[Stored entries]
——

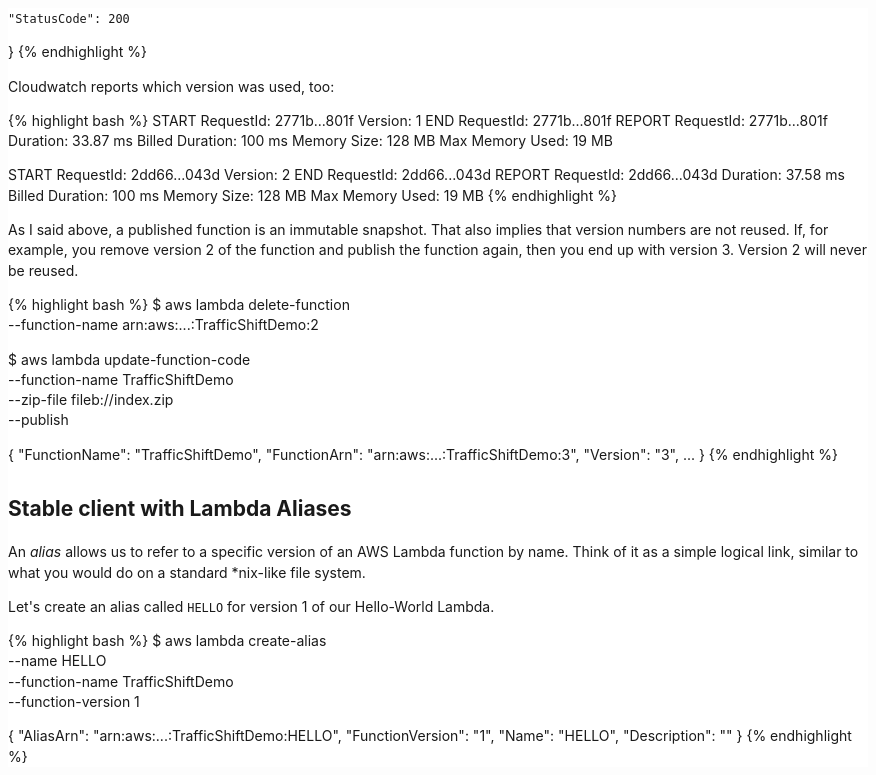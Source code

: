     "StatusCode": 200
}
{% endhighlight %}

Cloudwatch reports which version was used, too:

{% highlight bash %}
 START RequestId: 2771b...801f Version: 1
 END RequestId: 2771b...801f
 REPORT RequestId: 2771b...801f  Duration: 33.87 ms  Billed Duration: 100 ms   Memory Size: 128 MB Max Memory Used: 19 MB

 START RequestId: 2dd66...043d Version: 2
 END RequestId: 2dd66...043d
 REPORT RequestId: 2dd66...043d  Duration: 37.58 ms  Billed Duration: 100 ms   Memory Size: 128 MB Max Memory Used: 19 MB
{% endhighlight %}

As I said above, a published function is an immutable snapshot. That also implies that version numbers are not reused. If, for example, you remove version 2 of the function and publish the function again, then you end up with version 3. Version 2 will never be reused.

{% highlight bash %}
$ aws lambda delete-function \
   --function-name arn:aws:...:TrafficShiftDemo:2

$ aws lambda update-function-code \
   --function-name TrafficShiftDemo \
   --zip-file fileb://index.zip \
   --publish

{
    "FunctionName": "TrafficShiftDemo",
    "FunctionArn": "arn:aws:...:TrafficShiftDemo:3",
    "Version": "3",
    ...
}
{% endhighlight %}

## Stable client with Lambda Aliases

An _alias_ allows us to refer to a specific version of an AWS Lambda function by name. Think of it as a simple logical link, similar to what you would do on a standard *nix-like file system.

Let's create an alias called `HELLO` for version 1 of our Hello-World Lambda.

{% highlight bash %}
$ aws lambda create-alias \
   --name HELLO \
   --function-name TrafficShiftDemo \
   --function-version 1

{
    "AliasArn": "arn:aws:...:TrafficShiftDemo:HELLO",
    "FunctionVersion": "1",
    "Name": "HELLO",
    "Description": ""
}
{% endhighlight %}
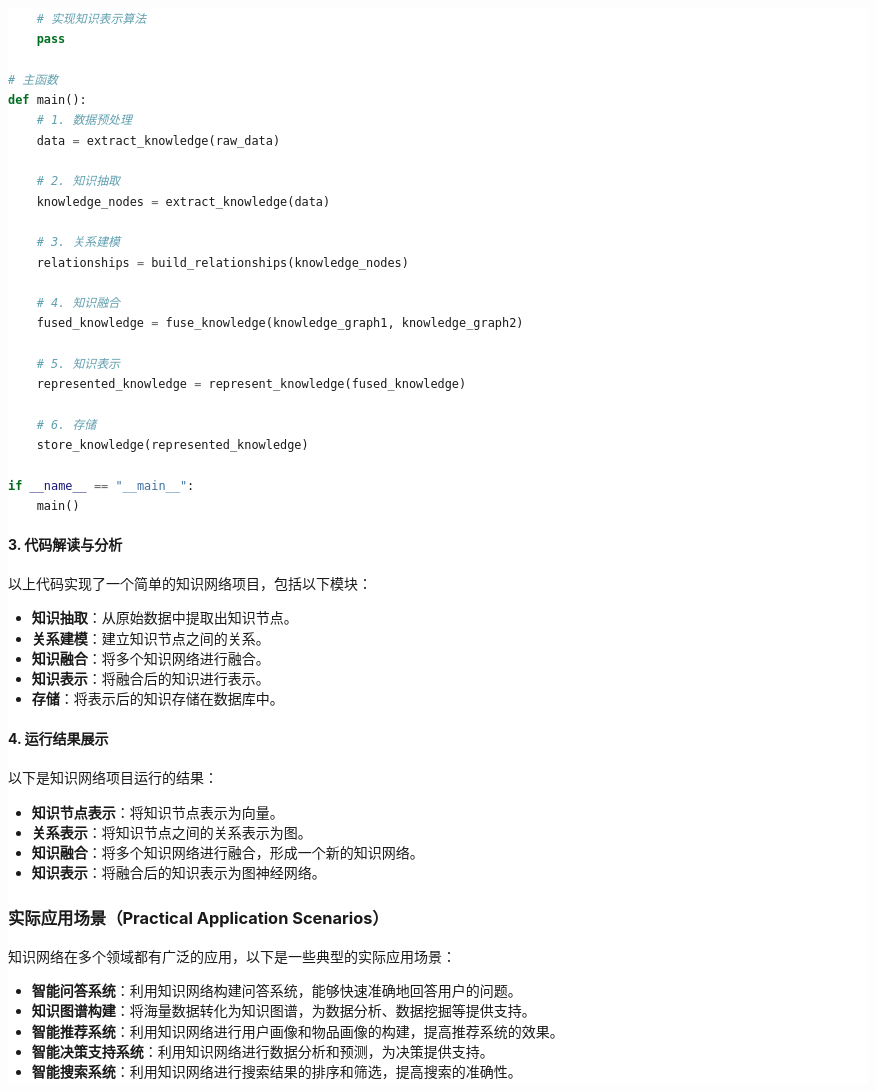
 ```python
    # 实现知识表示算法
    pass

# 主函数
def main():
    # 1. 数据预处理
    data = extract_knowledge(raw_data)

    # 2. 知识抽取
    knowledge_nodes = extract_knowledge(data)

    # 3. 关系建模
    relationships = build_relationships(knowledge_nodes)

    # 4. 知识融合
    fused_knowledge = fuse_knowledge(knowledge_graph1, knowledge_graph2)

    # 5. 知识表示
    represented_knowledge = represent_knowledge(fused_knowledge)

    # 6. 存储
    store_knowledge(represented_knowledge)

if __name__ == "__main__":
    main()
```

#### 3. 代码解读与分析

以上代码实现了一个简单的知识网络项目，包括以下模块：

- **知识抽取**：从原始数据中提取出知识节点。
- **关系建模**：建立知识节点之间的关系。
- **知识融合**：将多个知识网络进行融合。
- **知识表示**：将融合后的知识进行表示。
- **存储**：将表示后的知识存储在数据库中。

#### 4. 运行结果展示

以下是知识网络项目运行的结果：

- **知识节点表示**：将知识节点表示为向量。
- **关系表示**：将知识节点之间的关系表示为图。
- **知识融合**：将多个知识网络进行融合，形成一个新的知识网络。
- **知识表示**：将融合后的知识表示为图神经网络。

### 实际应用场景（Practical Application Scenarios）

知识网络在多个领域都有广泛的应用，以下是一些典型的实际应用场景：

- **智能问答系统**：利用知识网络构建问答系统，能够快速准确地回答用户的问题。
- **知识图谱构建**：将海量数据转化为知识图谱，为数据分析、数据挖掘等提供支持。
- **智能推荐系统**：利用知识网络进行用户画像和物品画像的构建，提高推荐系统的效果。
- **智能决策支持系统**：利用知识网络进行数据分析和预测，为决策提供支持。
- **智能搜索系统**：利用知识网络进行搜索结果的排序和筛选，提高搜索的准确性。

——

**What the task requires**
Give again, exactly, the lines from the start of the data through the one holding "END RequestId: 2771b...801f"; omit the pictures.

**Response area**
Source code

:     "StatusCode": 200
}
{% endhighlight %}

Cloudwatch reports which version was used, too:

{% highlight bash %}
 START RequestId: 2771b...801f Version: 1
 END RequestId: 2771b...801f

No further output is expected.